Overview
Agent monitors are service monitors that require an agent to be installed on the system being monitored. An agent is software that collects performance information from the system and transmits that information to the Monitoring Station. Using the information gathered by an agent, up.time can alert users to changes in an environment based on defined thresholds.
File System Capacity
The File System Capacity monitor checks the amount of total and used space, in kilobytes, on a disk. This monitor then compares the capacity to the specified warning and critical thresholds.
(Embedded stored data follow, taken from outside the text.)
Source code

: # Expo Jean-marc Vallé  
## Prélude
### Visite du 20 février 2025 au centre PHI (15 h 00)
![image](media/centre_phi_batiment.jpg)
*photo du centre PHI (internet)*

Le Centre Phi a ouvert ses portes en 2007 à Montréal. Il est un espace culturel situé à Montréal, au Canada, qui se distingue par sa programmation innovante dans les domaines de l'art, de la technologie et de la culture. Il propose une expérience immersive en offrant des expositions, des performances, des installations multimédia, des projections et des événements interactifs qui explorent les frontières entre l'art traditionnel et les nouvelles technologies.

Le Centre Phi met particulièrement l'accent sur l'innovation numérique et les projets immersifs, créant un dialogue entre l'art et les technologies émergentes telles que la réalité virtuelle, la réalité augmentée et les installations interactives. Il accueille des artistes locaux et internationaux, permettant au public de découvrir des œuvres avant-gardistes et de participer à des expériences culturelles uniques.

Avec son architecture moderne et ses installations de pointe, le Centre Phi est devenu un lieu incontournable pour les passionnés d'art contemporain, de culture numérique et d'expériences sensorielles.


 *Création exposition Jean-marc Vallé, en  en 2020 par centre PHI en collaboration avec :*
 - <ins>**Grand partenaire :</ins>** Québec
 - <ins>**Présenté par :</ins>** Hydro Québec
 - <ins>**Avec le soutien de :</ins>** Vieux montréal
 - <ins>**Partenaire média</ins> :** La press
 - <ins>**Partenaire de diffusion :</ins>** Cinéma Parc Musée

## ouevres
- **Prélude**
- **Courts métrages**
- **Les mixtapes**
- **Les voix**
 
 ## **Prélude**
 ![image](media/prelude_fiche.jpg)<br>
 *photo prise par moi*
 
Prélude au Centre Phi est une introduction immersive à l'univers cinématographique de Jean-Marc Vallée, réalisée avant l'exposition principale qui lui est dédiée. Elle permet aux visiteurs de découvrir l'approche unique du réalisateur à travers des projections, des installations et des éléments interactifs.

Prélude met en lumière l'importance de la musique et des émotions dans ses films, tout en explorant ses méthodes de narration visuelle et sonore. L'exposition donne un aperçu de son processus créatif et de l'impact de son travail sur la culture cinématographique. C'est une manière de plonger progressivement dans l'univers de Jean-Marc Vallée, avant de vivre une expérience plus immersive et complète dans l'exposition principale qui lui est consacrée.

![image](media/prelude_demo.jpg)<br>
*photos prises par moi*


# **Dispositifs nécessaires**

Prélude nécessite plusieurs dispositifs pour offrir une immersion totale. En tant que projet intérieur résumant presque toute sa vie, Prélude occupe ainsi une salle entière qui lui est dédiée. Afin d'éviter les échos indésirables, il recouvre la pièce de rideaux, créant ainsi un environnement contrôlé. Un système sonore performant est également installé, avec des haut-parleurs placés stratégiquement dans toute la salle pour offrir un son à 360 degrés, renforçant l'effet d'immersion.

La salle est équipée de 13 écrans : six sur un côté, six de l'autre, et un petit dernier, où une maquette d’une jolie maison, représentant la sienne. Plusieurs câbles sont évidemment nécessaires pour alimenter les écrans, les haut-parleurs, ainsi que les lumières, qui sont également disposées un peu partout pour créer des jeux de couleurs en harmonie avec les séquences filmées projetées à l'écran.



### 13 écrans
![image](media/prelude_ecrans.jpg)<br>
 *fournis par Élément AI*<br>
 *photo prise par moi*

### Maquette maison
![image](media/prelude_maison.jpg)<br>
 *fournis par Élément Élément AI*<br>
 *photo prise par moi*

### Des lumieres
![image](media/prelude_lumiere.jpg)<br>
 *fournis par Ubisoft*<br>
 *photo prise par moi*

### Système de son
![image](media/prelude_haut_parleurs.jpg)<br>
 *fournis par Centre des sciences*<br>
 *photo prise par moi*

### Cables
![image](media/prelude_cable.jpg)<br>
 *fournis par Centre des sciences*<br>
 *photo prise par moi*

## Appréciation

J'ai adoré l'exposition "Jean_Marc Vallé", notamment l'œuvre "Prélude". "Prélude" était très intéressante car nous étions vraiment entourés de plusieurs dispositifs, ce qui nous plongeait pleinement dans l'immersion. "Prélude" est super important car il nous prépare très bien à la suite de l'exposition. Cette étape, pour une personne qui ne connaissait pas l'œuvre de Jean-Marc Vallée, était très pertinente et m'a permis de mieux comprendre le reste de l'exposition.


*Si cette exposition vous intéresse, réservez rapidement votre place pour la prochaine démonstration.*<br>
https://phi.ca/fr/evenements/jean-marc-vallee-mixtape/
On Windows servers, up.time looks at the capacity of all local drives; on UNIX and Linux servers, up.time looks at all local file systems (e.g., /var , /export , /usr ).
On UNIX and Linux systems, you can configure the monitor to check all of the mount points on a system, or just specific mount points.
Windows Volume Mount Points can be monitored when the host Element is monitored through WMI, not the up.time agent (see Working with Systems for more information). Note that the level of detail for mounted volumes on Windows XP and 2000, when reported through WMI, is limited: the mounted volume name and exact location are not always accurate, but other pertinent information, such as volume capacity and usage, are correct.
Note - This monitor does not check floppy drives, tapes drives, or CD-ROM drives.
Configuring File System Capacity Monitors
To configure File System Capacity monitors, do the following:
- Complete the monitor information fields.
To learn how to configure monitor information fields, see Monitor Identification. - Complete the following fields:
- Global Warning Threshold (Mandatory)
Create a threshold that generates a warning. This threshold can be an actual amount (in MB, GB, or TB), or percentage of disk space that is used or is free. - Global Critical Threshold (Mandatory)
Create a threshold that generates a critical alert, whether it is an actual amount, or percentage of disk space used or free.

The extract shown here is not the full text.